Why is there more talk about proportions and less about individual procedures?
"Because working on a single area without considering the rest can alter harmony. Today we work to balance, not to emphasize. An oval face, characterized by soft lines and a not overly wide chin, is universally considered attractive. But if we go into more detail, we know the face can be divided into three thirds from top to bottom, the width of the nose should be exactly equal to the width of the eye, the width of the mouth should be one and a half times the width of the nose and one and a half times the width of the eye, and the size of the ear should correspond to the length of the nose. Moreover, the eye divides the face into five parts, and the length of the nose should equal the distance between the stomion (the point where the lips meet) and the chin. In short, facial beauty follows very precise formulas that we aesthetic doctors and surgeons must take into account, especially during patient evaluation, to identify the areas to work on and the most suitable treatment to restore harmony, while also intervening in a measured way that respects these parameters."
What does the Logical Beauty Harmony protocol consist of?
"The most recent findings in Functional Anatomy and the Physiology of Aging have been crucial in developing this protocol, which allows us to use injectable products (fillers and botulinum toxin) by strategically applying support vectors and deep lifting techniques across the upper, middle, and lower thirds of the face. This approach makes it possible to avoid unnatural volumetric increases, while enhancing the natural features of patients’ faces in an effective and simple way: reshaping the forehead, the eyebrow, the temporal area, redefining the natural projection of the cheek, reshaping the jawline, and reinforcing the corners of the mouth while improving the appearance of lip folds. A precise and reproducible system that does not distort features, but respects and enhances each person’s harmony and beauty."
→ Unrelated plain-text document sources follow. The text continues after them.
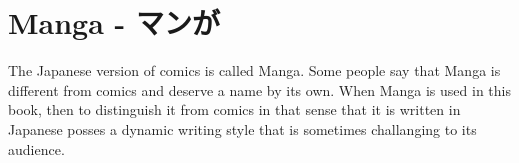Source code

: \section{Manga - マンが} \label{sec:Manga}

The Japanese version of comics is called Manga. Some people say that Manga is
different from comics and deserve a name by its own. When Manga is used in this
book, then to distinguish it from comics in that sense that it is written in
Japanese posses a dynamic writing style that is sometimes challanging to its
audience.


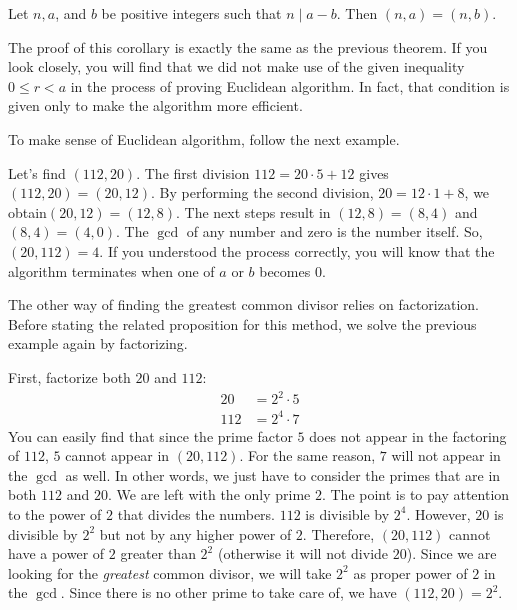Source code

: \begin{corollary}
	Let $n, a$, and $b$ be positive integers such that $n\mid a-b$. Then $(n,a)=(n,b)$.
\end{corollary}

The proof of this corollary is exactly the same as the previous theorem. If you look closely, you will find that we did not make use of the given inequality $0 \leq r < a$ in the process of proving Euclidean algorithm. In fact, that condition is given only to make the algorithm more efficient.

To make sense of Euclidean algorithm, follow the next example.
\begin{example}
	Let's find $(112,20)$. The first division $112=20\cdot 5+12$ gives $(112,20)=(20,12)$. By performing the second division, $20=12\cdot1+8$, we obtain$(20,12)=(12,8)$. The next steps result in $(12,8)=(8,4)$ and $(8,4)=(4,0)$. The $\gcd$ of any number and zero is the number itself. So, $(20,112)=4$. If you understood the process correctly, you will know that the algorithm terminates when one of $a$ or $b$ becomes $0$.
\end{example}

The other way of finding the greatest common divisor relies on factorization. Before stating the related proposition for this method, we solve the previous example again by factorizing.

\begin{example}
	First, factorize both $20$ and $112$:
	\begin{align*}
		20  &= 2^2\cdot5\\
		112 &= 2^4\cdot7
	\end{align*}
	You can easily find that since the prime factor $5$ does not appear in the factoring of $112$, $5$ cannot appear in $(20,112)$. For the same reason, $7$ will not appear in the $\gcd$ as well. In other words, we just have to consider the primes that are in both $112$ and $20$. We are left with the only prime $2$. The point is to pay attention to the power of $2$ that divides the numbers. $112$ is divisible by $2^4$. However, $20$ is divisible by $2^2$ but not by any higher power of $2$. Therefore, $(20, 112)$ cannot have a power of $2$ greater than $2^2$ (otherwise it will not divide $20$). Since we are looking for the \textit{greatest} common divisor, we will take $2^2$ as proper power of $2$ in the $\gcd$. Since there is no other prime to take care of, we have $(112,20)=2^2$.
\end{example}

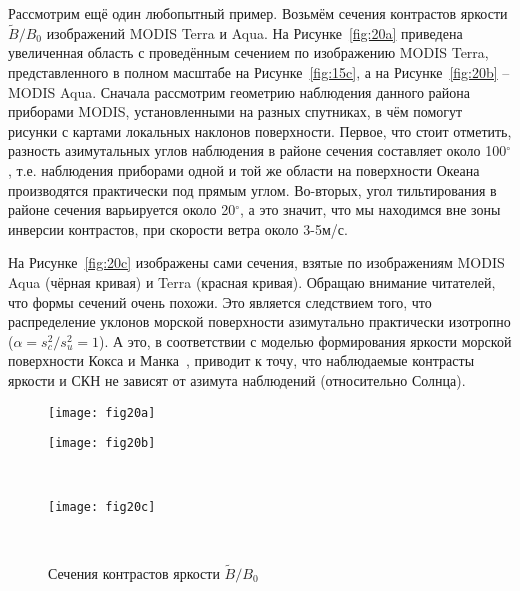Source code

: Рассмотрим ещё один любопытный пример. Возьмём сечения контрастов яркости $\tilde{B}/B_{0}$ изображений MODIS Terra и Aqua. На Рисунке~\ref{fig:20a} приведена увеличенная область с проведённым сечением по изображению MODIS Terra, представленного в полном масштабе на Рисунке~\ref{fig:15c},  а на Рисунке~\ref{fig:20b} --  MODIS Aqua. Сначала рассмотрим геометрию наблюдения данного района приборами MODIS, установленными на разных спутниках, в чём помогут рисунки с картами локальных наклонов поверхности. Первое, что стоит отметить, разность азимутальных углов наблюдения в районе сечения составляет около 100${}^\circ$, т.е. наблюдения приборами одной и той же области на поверхности Океана производятся практически под прямым углом. Во-вторых, угол тильтирования в районе сечения варьируется около 20${}^\circ$, а это значит, что мы находимся вне зоны инверсии контрастов, при скорости ветра около 3-5м/с.

На Рисунке~\ref{fig:20c} изображены сами сечения, взятые по изображениям MODIS Aqua (чёрная кривая) и Terra (красная кривая). Обращаю внимание читателей, что формы сечений очень похожи. Это является следствием того, что распределение уклонов морской поверхности азимутально практически изотропно ($\alpha =s_{c}^{2} /s_{u}^{2} =1$). А это, в соответствии с моделью формирования яркости морской поверхности Кокса и Манка~\citep{Cox1954}, приводит к точу, что наблюдаемые контрасты яркости и СКН не зависят от азимута наблюдений (относительно Солнца).



\begin{figure}[!h]
    	\centering
	\begin{minipage}{.47\textwidth}
	    \subcaptionbox{\label{fig:20a}}
		{\texttt{[image: fig20a]}}
	\end{minipage}
	\hfill
	\begin{minipage}{.47\textwidth}
	    \subcaptionbox{\label{fig:20b}}
		{\texttt{[image: fig20b]}}
	\end{minipage}
	\hfill
	\\
	\begin{minipage}{.47\textwidth}
	    \subcaptionbox{\label{fig:20c}}
		{\texttt{[image: fig20c]}}
	\end{minipage}
	\\
    \caption{Сечения контрастов яркости $\tilde{B}/B_{0}$}
    \label{fig:20}
\end{figure}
What do patients really ask for today?
"Fewer and fewer noticeable changes. The most common request is: I want to look better, but remain myself, rediscovering and enhancing authentic beauty, while promoting a calm and positive relationship with oneself."
Glow-up as rebalancing
If there’s one thing that defines beauty today, it’s the increasingly subtle line between care and intervention. Skincare works on skin quality. Aesthetic medicine works on proportions. Both, more and more, respond to the same need: improving without altering. Glow-up is no longer a clear before-and-after, but something less visible and more perceptible. Are we still chasing perfection, or are we learning to read faces more consciously? Perhaps the answer lies somewhere in between, because logical beauty harmony does not promise to make everyone the same. It promises something more interesting: to make each face more consistent with itself, embracing it and maybe liking it a little more, just the way nature made it.